Line A served as the primary destination for my early urban explorations. My grandpa and I would spend countless hours riding in the front car, adjacent to the motorman, from which we could observe the signals and track changes. This journey would take us from the beginning to the end of the line in a loop. Occasionally, we would get off at one of the stations to visit one of the numerous parks along the line, which would momentarily divert my attention from the captivating underground experience. Plaza de Mayo, Congreso, Once, and Parque Rivadavia were among the places that brought me joy; where I would swing, feed pigeons, play soccer, and climb trees. However, nothing could compare to the exciting underground rides, which occasionally continued above the ground on the electric train that extends line A to the West, venturing into the suburbs.

It has been fascinating to share this experience with my son Eloy nearly four decades later. He quickly developed a fondness for line A, refusing to ride any other car except the front one. During my field recordings for the piece, he shared numerous rides with me, making many comments along the way. The composition depicts an imaginary journey through the city from his perspective: he embarks on the trip at the tender age of five and reaches the end of the line approaching the age of seven. Recordings from various locations and events occurring along the line (both above and below ground) were meticulously edited and transformed into a sonic landscape that attempts to capture the chaotic energy of this lively part of Buenos Aires.

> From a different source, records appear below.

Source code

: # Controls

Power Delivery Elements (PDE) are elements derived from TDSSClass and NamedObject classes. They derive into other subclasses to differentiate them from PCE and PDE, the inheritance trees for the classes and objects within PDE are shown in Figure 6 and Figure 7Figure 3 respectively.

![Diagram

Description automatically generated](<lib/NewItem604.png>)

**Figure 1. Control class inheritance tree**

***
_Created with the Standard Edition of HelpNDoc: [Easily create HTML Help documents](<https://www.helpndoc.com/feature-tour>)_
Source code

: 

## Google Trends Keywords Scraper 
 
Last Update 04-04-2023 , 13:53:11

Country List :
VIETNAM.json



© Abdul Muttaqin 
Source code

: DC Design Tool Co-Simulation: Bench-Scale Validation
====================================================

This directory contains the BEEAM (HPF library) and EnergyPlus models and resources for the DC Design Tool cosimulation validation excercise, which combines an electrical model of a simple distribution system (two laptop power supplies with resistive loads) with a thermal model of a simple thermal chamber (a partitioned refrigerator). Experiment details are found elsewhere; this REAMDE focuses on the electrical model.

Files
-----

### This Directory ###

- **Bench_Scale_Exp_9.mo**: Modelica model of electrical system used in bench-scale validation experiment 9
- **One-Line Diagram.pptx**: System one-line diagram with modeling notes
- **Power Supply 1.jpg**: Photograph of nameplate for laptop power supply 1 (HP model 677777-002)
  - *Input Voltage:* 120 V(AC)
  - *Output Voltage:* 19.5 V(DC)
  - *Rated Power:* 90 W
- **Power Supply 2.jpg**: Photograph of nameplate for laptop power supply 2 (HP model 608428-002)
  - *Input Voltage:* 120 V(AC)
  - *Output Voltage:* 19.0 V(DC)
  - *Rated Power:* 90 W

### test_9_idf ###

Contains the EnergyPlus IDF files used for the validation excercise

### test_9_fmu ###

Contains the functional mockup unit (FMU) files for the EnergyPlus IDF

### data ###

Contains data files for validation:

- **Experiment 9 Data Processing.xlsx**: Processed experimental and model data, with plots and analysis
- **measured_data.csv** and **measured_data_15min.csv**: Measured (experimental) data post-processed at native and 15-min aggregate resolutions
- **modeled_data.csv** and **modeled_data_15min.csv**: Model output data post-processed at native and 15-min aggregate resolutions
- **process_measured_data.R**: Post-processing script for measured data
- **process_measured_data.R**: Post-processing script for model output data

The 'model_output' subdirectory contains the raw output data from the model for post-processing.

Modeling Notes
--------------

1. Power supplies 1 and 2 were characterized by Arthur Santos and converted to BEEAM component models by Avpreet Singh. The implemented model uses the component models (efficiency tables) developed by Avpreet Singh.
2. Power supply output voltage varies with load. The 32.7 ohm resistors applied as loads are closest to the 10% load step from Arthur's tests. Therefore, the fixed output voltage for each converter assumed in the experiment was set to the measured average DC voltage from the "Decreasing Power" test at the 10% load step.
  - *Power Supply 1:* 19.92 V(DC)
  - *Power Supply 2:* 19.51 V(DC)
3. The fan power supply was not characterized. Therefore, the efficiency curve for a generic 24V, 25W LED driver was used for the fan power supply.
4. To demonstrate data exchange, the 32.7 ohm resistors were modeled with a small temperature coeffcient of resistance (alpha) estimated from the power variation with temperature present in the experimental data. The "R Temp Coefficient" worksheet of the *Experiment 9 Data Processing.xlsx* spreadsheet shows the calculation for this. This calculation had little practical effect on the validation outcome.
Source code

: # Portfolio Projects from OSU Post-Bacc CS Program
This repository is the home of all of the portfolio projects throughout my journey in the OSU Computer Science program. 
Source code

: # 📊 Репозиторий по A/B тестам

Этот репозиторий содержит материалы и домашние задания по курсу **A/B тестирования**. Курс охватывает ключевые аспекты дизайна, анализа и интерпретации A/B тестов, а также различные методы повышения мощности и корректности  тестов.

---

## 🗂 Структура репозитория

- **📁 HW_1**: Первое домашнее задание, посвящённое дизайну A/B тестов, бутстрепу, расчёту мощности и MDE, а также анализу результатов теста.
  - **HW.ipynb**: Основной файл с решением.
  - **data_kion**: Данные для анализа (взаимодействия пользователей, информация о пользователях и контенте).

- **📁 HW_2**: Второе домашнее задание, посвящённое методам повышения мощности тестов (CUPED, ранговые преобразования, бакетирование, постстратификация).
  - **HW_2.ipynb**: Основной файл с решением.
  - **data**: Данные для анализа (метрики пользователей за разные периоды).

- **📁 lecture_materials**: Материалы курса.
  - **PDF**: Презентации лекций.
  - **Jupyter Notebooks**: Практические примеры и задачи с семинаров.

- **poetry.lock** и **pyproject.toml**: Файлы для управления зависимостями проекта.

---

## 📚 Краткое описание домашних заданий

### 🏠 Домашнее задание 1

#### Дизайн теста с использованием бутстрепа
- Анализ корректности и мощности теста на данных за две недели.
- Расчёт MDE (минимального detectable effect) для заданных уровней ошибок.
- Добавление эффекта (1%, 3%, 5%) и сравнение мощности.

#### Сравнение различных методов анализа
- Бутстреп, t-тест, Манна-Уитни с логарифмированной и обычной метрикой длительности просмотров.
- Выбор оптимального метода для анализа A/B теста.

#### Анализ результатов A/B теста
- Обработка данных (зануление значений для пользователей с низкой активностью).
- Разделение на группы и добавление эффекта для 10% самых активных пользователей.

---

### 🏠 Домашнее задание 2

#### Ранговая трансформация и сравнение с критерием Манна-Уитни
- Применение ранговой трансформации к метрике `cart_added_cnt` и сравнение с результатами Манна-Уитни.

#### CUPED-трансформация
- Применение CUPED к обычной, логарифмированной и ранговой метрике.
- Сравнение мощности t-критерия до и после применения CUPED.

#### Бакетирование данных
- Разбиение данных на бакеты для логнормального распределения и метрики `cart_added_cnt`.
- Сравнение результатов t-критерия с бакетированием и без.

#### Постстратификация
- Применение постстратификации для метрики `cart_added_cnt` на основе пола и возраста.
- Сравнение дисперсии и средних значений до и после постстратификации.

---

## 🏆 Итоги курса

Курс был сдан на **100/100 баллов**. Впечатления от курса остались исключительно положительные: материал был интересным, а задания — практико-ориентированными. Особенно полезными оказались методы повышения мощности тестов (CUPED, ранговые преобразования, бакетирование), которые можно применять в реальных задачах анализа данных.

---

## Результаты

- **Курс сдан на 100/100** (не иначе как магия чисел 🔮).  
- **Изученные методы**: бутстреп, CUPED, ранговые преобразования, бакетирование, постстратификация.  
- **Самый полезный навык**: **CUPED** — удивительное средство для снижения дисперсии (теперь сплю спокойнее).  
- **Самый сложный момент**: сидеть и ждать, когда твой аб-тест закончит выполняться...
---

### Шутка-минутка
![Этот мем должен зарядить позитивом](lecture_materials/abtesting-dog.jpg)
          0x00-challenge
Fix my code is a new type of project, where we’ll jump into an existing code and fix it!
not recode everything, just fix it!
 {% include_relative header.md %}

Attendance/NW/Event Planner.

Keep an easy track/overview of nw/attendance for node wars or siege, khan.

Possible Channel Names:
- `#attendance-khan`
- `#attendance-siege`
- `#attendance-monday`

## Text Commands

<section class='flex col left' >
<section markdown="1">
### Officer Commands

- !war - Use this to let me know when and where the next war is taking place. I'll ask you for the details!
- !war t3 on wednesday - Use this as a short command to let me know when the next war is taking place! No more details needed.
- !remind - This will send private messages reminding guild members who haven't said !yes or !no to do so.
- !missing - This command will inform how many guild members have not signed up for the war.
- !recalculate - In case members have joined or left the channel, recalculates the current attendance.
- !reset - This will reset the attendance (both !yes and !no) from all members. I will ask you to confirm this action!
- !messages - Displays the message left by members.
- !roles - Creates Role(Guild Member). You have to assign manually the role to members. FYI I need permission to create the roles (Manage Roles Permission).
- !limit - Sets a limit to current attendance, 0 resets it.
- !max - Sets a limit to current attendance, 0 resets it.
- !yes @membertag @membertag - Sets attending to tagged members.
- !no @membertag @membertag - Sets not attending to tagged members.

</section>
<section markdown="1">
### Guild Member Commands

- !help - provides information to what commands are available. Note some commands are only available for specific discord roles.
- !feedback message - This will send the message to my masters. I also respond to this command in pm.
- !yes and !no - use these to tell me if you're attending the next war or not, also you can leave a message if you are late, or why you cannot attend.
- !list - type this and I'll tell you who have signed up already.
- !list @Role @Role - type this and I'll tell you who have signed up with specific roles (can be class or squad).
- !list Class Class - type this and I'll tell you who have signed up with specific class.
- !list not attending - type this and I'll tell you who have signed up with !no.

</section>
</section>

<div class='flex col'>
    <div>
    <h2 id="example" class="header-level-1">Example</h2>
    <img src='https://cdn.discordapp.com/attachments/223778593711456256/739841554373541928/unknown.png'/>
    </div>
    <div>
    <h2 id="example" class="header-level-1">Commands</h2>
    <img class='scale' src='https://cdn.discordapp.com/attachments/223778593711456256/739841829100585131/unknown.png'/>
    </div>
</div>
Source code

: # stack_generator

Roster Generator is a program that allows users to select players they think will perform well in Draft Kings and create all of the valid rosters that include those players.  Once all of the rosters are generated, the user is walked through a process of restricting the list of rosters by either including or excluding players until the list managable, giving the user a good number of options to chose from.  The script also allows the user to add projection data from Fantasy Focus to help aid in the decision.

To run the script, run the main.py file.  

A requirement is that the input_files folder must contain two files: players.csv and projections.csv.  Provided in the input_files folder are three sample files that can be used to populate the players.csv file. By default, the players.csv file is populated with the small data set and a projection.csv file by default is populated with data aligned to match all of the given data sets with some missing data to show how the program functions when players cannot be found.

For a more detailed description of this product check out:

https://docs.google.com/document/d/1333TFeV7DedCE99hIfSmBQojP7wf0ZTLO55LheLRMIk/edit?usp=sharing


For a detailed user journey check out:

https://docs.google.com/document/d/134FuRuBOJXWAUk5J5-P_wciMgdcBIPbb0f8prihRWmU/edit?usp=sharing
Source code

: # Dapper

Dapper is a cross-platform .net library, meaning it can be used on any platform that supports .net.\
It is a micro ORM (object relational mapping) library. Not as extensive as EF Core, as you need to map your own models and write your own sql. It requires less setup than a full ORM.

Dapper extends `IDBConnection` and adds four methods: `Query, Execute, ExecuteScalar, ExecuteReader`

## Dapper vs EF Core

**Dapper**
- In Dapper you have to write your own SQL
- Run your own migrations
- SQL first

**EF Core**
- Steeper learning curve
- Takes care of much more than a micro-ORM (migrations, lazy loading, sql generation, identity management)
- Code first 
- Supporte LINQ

A Line was composed using the Ambisonics Toolkit (ATK) in SuperCollider. The original binaural field recordings were transcoded to Ambisonic format for subsequent image processing. Subsequently, sounds were algorithmically segmented, analyzed, and catalogued employing audio classifiers and clustering techniques. Audio segments underwent digital processing, employing custom algorithms to generate textural transformations and transitions between soundscapes.

I would like to thank Joseph Anderson for his assistance during the mixing and mastering of A Line. Finally, I would like to acknowledge my son Eloy for sharing those wonderful subway trips with me.
 

Denouement (1991) 7:00
Richard Karpen

Denouement was intended to be the final section of my piece Terra Infirma. The very end (the end of this ending) is same in both pieces. I was working on a CD project with some other composers, and I felt that the arc of the procession of pieces could use a brief final statement. I retrieved the unused part that didn’t make it into Terra Infirma from temporary musical purgatory to create a coda for the CD. We’re using it in the concert this evening in a similar way. There’s also a connection with Camera Cantorum. Although the words are not discernible in Denouement, the LPC vocal re-synthesis used to create the chant-like beginning to Denouement was based on a reading of the text that I used quite a few years later in Pericolose, un giorno, bellezze which features prominently in Camera Cantorum.

Denouement was composed in 1992 in Seattle on a NeXT computer for the Centaur CD series, Composers of the Computer Age, which sounds a bit quaint 34 years later!